Figure 5a illustrates the relationship between foam volume and pressure. Within the pressure range of 2–15 Mpa, the foam volume increases with rising gas pressure, with this effect being more pronounced at lower pressures. As the density of gas molecules within the bubbles increases, the compressive effect on the surfactant molecules at the gas–liquid interface intensifies [50]. The polar parts of CHSB surfactant molecules tend to align towards the liquid phase, while the hydrophobic parts orient towards the gas phase. Under high pressure, this arrangement becomes more compact, reducing the interfacial free energy and consequently lowering the surface tension, ultimately leading to an increase in foam volume [62].

There are significant differences in the foaming volume among the three gases, with the increase in foam volume due to pressure being less pronounced for N₂ compared to the other two gases. In a CO₂ environment, CHSB surfactant molecules can more effectively form a stable interfacial film at the gas-liquid interface, encapsulating more gas [36,63]. This reduction in surface tension results in a larger foam volume, as more gas can be stabilized within the foam structure. Additionally, the solubility of CO₂ in the solution increases under high pressure [64]. During foam generation, CO₂ precipitates from the solution, forming a large number of small bubbles, which further increases the foam volume. When the CO₂ concentration in the gas phase is 50%, the foam volume is closer to that of pure CO₂ foam.

The impact of pressure on the foam volume half-life is also significant, as shown in Figure 5b. As the pressure increases, the gas density rises, reducing the density difference between the gas and liquid phases, which slows down the liquid drainage from the film. With the increase in CO₂ density, the angle between the head and tail vectors of the surfactant molecules relative to the interface normal decreases, facilitating the embedding of the hydrocarbon end of the CHSB surfactant molecules into the CO₂ phase [58]. The arrangement of surfactant molecules becomes tighter, increasing the thickness of the liquid film, and thus enhancing the stability of CO₂ foam with increasing pressure [65,66]. However, when the pressure reaches a critical state, the extraction of CHSB surfactant molecules by CO₂ intensifies, disrupting the stable adsorption of surfactants at the gas–liquid interface [67]. Simultaneously, the permeability of CO₂ between adjacent bubbles also increases with pressure, leading to reduced foam stability.
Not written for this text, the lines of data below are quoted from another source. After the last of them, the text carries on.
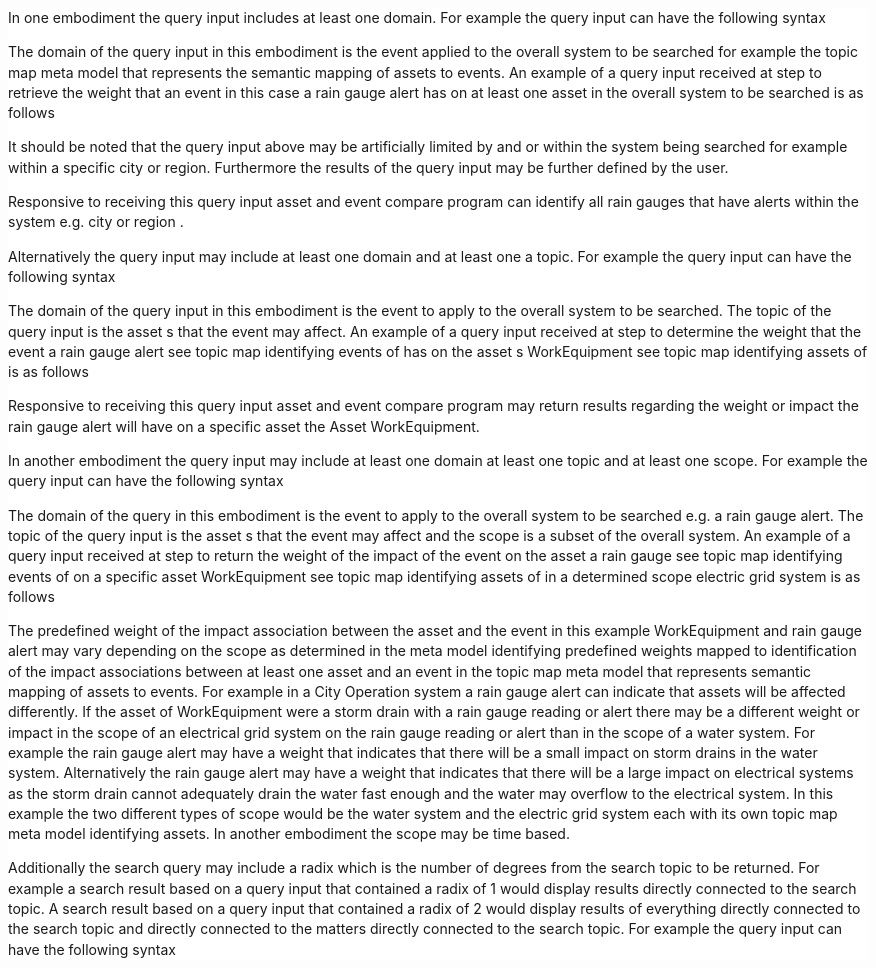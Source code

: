 In one embodiment the query input includes at least one domain. For example the query input can have the following syntax 

The domain of the query input in this embodiment is the event applied to the overall system to be searched for example the topic map meta model that represents the semantic mapping of assets to events. An example of a query input received at step to retrieve the weight that an event in this case a rain gauge alert has on at least one asset in the overall system to be searched is as follows 

It should be noted that the query input above may be artificially limited by and or within the system being searched for example within a specific city or region. Furthermore the results of the query input may be further defined by the user.

Responsive to receiving this query input asset and event compare program can identify all rain gauges that have alerts within the system e.g. city or region .

Alternatively the query input may include at least one domain and at least one a topic. For example the query input can have the following syntax 

The domain of the query input in this embodiment is the event to apply to the overall system to be searched. The topic of the query input is the asset s that the event may affect. An example of a query input received at step to determine the weight that the event a rain gauge alert see topic map identifying events of has on the asset s WorkEquipment see topic map identifying assets of is as follows 

Responsive to receiving this query input asset and event compare program may return results regarding the weight or impact the rain gauge alert will have on a specific asset the Asset WorkEquipment.

In another embodiment the query input may include at least one domain at least one topic and at least one scope. For example the query input can have the following syntax 

The domain of the query in this embodiment is the event to apply to the overall system to be searched e.g. a rain gauge alert. The topic of the query input is the asset s that the event may affect and the scope is a subset of the overall system. An example of a query input received at step to return the weight of the impact of the event on the asset a rain gauge see topic map identifying events of on a specific asset WorkEquipment see topic map identifying assets of in a determined scope electric grid system is as follows 

The predefined weight of the impact association between the asset and the event in this example WorkEquipment and rain gauge alert may vary depending on the scope as determined in the meta model identifying predefined weights mapped to identification of the impact associations between at least one asset and an event in the topic map meta model that represents semantic mapping of assets to events. For example in a City Operation system a rain gauge alert can indicate that assets will be affected differently. If the asset of WorkEquipment were a storm drain with a rain gauge reading or alert there may be a different weight or impact in the scope of an electrical grid system on the rain gauge reading or alert than in the scope of a water system. For example the rain gauge alert may have a weight that indicates that there will be a small impact on storm drains in the water system. Alternatively the rain gauge alert may have a weight that indicates that there will be a large impact on electrical systems as the storm drain cannot adequately drain the water fast enough and the water may overflow to the electrical system. In this example the two different types of scope would be the water system and the electric grid system each with its own topic map meta model identifying assets. In another embodiment the scope may be time based.

Additionally the search query may include a radix which is the number of degrees from the search topic to be returned. For example a search result based on a query input that contained a radix of 1 would display results directly connected to the search topic. A search result based on a query input that contained a radix of 2 would display results of everything directly connected to the search topic and directly connected to the matters directly connected to the search topic. For example the query input can have the following syntax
The increase in pressure also enhances the attraction of N₂ to the hydrophobic ends of surfactant molecules. Combined with the lower solubility and chemical stability of N₂ in the solution, this results in a more significant improvement in foam stability. When 50% of the CO₂ mole fraction is replaced by N₂, the lower permeability of N₂ in the liquid film allows the mixed gas to effectively maintain bubble integrity, extending the foam volume half-life.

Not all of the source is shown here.